Emma is on school holiday, she gets a lot of holiday a year. If I put this to her, she says that a. she deserves it and b. what is she supposed to do? teach an empty classroom? My answer to this is a. yes she does, she works exceptionally hard and is very good at her job, I want her to have a nice time on holiday and b. no of course I don't but I would like her to do a few house chores as well as shopping, and making grand interior design plans. She tells me how unreasonable I am, and looks at me like I am not a liberal happy go lucky chappy, but a miserable sexist misogynist who doesn't want a girlfriend but a slave. Then I feel bad and travel 45 miles to get a pint of milk, but consider this...

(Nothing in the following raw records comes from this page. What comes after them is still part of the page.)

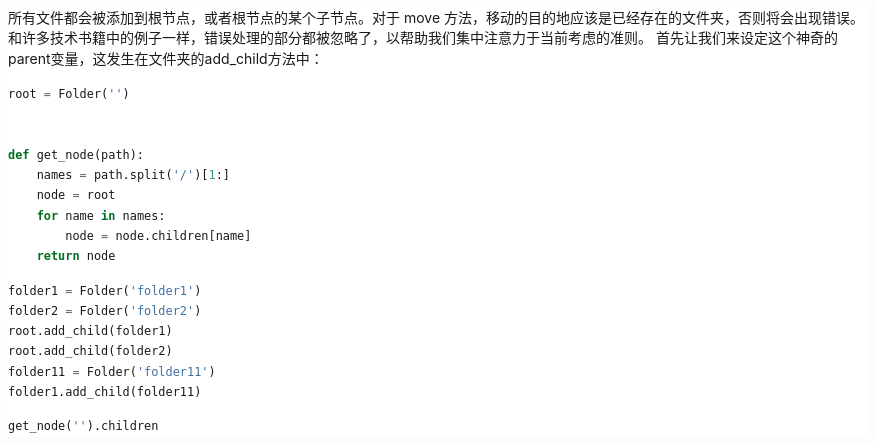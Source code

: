 所有文件都会被添加到根节点，或者根节点的某个子节点。对于 move 方法，移动的目的地应该是已经存在的文件夹，否则将会出现错误。和许多技术书籍中的例子一样，错误处理的部分都被忽略了，以帮助我们集中注意力于当前考虑的准则。
首先让我们来设定这个神奇的parent变量，这发生在文件夹的add_child方法中：


```python
root = Folder('')


def get_node(path):
    names = path.split('/')[1:]
    node = root
    for name in names:
        node = node.children[name]
    return node
```

```python
folder1 = Folder('folder1')
folder2 = Folder('folder2')
root.add_child(folder1)
root.add_child(folder2)
folder11 = Folder('folder11')
folder1.add_child(folder11)
```

```python
get_node('').children
```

Emma works approximately 1290 hours a year, and has 390 hours of holiday, she therefore needs to work 3.3 hours for an hour of holiday. I work 1680 contracted hours a year, and have 154 hours holiday, I have to work 15.3 hours for an hour of holiday. Emma justifies her 390 hours holiday by saying that the extra hours she puts in during term justifies the extra holiday. We can therefore assume she is working, like me, 15.3 hours for every hour of holiday, which nobody sees because it's done at home, for each of the 390 hours of holiday, she works an additional 12 hours outside her contracted time or, an extra 4,680 hours a year. Now if she works 1290 hours a year, or 215 days, that means she's doing 21 hours overtime every day, working 27 hour days. She gets to work by 8am, which means she's working until 11am the next morning. Emma stops working on the previous day three hours after she gets up for the next day! In her career so far she's worked five months more than she's actually lived, in her mind it's Christmas! So where are my presents?
Now, she's not currently wearing Christmas knitwear and singing carols so am I really being unreasonable to ask her to dedicate some of the 13 weeks of holiday to the tedium of chores?